_Pictures paired with source code_:

▶

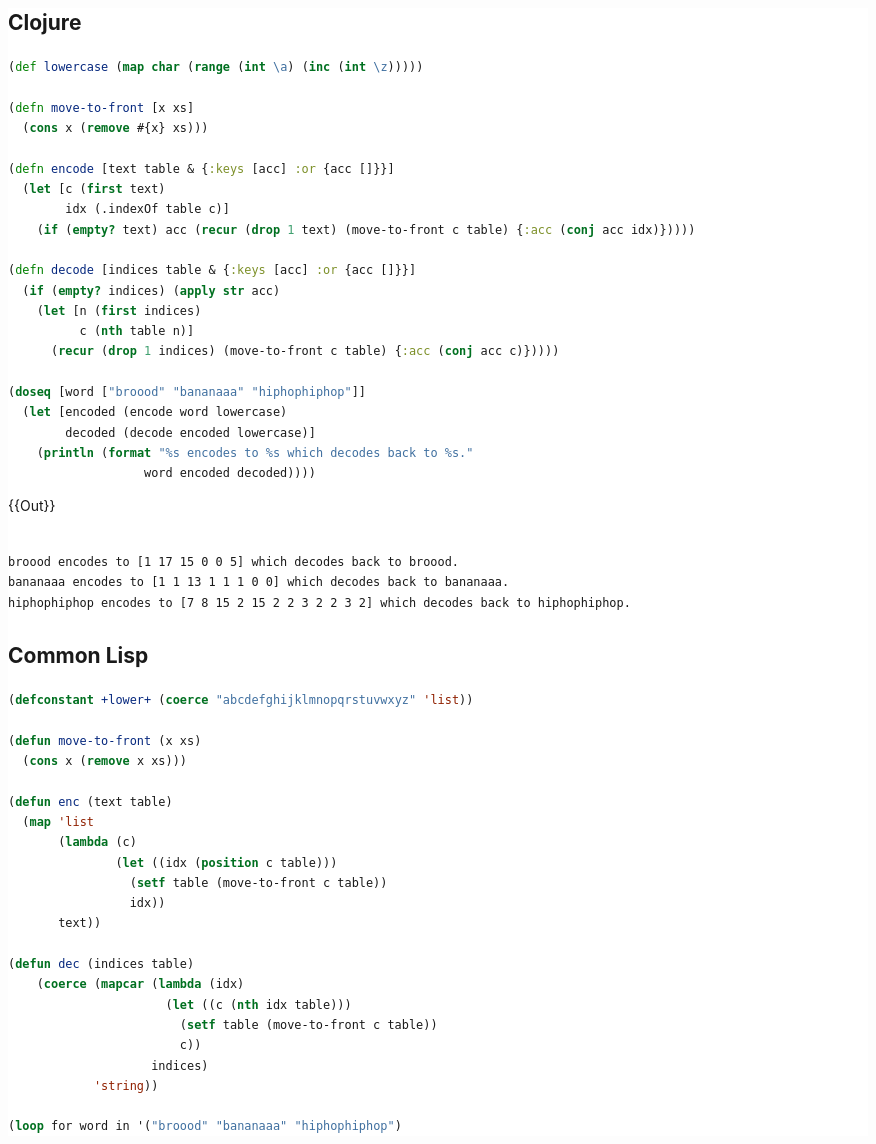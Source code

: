 

## Clojure


```clojure
(def lowercase (map char (range (int \a) (inc (int \z)))))

(defn move-to-front [x xs]
  (cons x (remove #{x} xs)))

(defn encode [text table & {:keys [acc] :or {acc []}}]
  (let [c (first text)
        idx (.indexOf table c)]
    (if (empty? text) acc (recur (drop 1 text) (move-to-front c table) {:acc (conj acc idx)}))))

(defn decode [indices table & {:keys [acc] :or {acc []}}]
  (if (empty? indices) (apply str acc)
    (let [n (first indices)
          c (nth table n)]
      (recur (drop 1 indices) (move-to-front c table) {:acc (conj acc c)}))))

(doseq [word ["broood" "bananaaa" "hiphophiphop"]]
  (let [encoded (encode word lowercase)
        decoded (decode encoded lowercase)]
    (println (format "%s encodes to %s which decodes back to %s."
                   word encoded decoded))))
```


{{Out}}

```txt

broood encodes to [1 17 15 0 0 5] which decodes back to broood.
bananaaa encodes to [1 1 13 1 1 1 0 0] which decodes back to bananaaa.
hiphophiphop encodes to [7 8 15 2 15 2 2 3 2 2 3 2] which decodes back to hiphophiphop.

```



## Common Lisp


```lisp
(defconstant +lower+ (coerce "abcdefghijklmnopqrstuvwxyz" 'list))

(defun move-to-front (x xs)
  (cons x (remove x xs)))

(defun enc (text table)
  (map 'list 
       (lambda (c)
               (let ((idx (position c table)))
                 (setf table (move-to-front c table))
                 idx))
       text))

(defun dec (indices table)
    (coerce (mapcar (lambda (idx)
                      (let ((c (nth idx table)))
                        (setf table (move-to-front c table))
                        c))
                    indices)
            'string))

(loop for word in '("broood" "bananaaa" "hiphophiphop")
```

◀

_Work to complete_:
Select all lines with the word "list" from the entries above.

_Completed exercise_:
(defconstant +lower+ (coerce "abcdefghijklmnopqrstuvwxyz" 'list))
  (map 'list 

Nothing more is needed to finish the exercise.